Exercise brief: In the records below, find the line containing "Boilerplate code", then reproduce that line and every one after it to the end, exactly and alone.

Dataset items:
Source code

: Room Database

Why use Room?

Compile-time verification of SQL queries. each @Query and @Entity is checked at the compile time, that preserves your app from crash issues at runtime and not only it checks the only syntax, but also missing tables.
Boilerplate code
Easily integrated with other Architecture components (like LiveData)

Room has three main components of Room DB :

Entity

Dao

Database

Response area:
Boilerplate code
Easily integrated with other Architecture components (like LiveData)

Room has three main components of Room DB :

Entity

Dao

Database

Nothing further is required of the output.